[How to complete this task] Provide the number of lines below that include "code", without any other words.
□ □ □ □
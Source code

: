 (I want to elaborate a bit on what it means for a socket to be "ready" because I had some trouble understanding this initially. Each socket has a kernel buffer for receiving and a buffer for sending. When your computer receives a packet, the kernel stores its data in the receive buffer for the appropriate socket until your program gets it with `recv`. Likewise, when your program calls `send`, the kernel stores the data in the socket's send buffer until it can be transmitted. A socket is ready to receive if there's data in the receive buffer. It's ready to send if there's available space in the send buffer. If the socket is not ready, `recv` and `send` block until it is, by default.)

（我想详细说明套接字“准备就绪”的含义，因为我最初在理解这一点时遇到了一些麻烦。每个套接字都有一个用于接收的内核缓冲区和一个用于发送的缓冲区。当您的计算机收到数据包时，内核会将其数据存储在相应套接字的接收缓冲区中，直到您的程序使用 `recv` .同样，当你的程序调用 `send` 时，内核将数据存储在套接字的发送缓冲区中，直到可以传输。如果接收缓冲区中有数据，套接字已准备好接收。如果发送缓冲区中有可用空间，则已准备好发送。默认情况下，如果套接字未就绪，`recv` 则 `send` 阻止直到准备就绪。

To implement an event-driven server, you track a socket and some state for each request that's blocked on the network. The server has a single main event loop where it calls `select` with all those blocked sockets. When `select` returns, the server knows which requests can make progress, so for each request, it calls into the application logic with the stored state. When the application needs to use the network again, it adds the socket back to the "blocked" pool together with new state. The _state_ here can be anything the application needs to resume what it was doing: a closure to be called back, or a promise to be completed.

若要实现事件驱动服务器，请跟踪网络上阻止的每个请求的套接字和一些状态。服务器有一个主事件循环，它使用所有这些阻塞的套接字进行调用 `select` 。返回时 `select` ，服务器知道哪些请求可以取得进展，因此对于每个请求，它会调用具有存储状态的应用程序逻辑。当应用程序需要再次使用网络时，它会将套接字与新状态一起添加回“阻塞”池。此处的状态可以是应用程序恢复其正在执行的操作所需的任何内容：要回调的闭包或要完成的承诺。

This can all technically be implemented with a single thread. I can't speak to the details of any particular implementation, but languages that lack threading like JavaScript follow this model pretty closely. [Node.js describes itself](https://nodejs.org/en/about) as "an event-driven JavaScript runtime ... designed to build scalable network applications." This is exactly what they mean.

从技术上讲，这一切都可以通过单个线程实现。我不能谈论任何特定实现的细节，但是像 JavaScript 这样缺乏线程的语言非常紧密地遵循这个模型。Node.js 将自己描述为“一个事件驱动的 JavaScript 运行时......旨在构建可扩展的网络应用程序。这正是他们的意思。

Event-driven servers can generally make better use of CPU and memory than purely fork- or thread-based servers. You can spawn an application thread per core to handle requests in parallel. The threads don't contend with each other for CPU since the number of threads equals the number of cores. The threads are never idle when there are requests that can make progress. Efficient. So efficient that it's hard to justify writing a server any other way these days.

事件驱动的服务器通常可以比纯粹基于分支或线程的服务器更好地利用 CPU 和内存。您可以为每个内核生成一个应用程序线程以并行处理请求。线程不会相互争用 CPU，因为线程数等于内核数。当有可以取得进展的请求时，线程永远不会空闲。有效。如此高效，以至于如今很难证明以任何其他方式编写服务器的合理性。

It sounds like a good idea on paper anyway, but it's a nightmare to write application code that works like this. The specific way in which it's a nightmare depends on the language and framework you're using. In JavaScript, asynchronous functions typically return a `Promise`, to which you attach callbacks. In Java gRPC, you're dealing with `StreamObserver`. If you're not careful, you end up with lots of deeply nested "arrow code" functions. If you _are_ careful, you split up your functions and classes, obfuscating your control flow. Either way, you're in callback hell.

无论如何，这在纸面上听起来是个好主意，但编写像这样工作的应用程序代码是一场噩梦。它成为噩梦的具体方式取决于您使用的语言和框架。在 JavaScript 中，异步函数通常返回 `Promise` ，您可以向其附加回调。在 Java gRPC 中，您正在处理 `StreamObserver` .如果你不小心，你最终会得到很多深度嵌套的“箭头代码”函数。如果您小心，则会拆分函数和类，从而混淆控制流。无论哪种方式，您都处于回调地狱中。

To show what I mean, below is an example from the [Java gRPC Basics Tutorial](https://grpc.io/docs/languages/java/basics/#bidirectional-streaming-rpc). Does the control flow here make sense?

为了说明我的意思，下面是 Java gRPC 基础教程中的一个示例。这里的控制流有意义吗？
□ □ □ □
[Written response] 2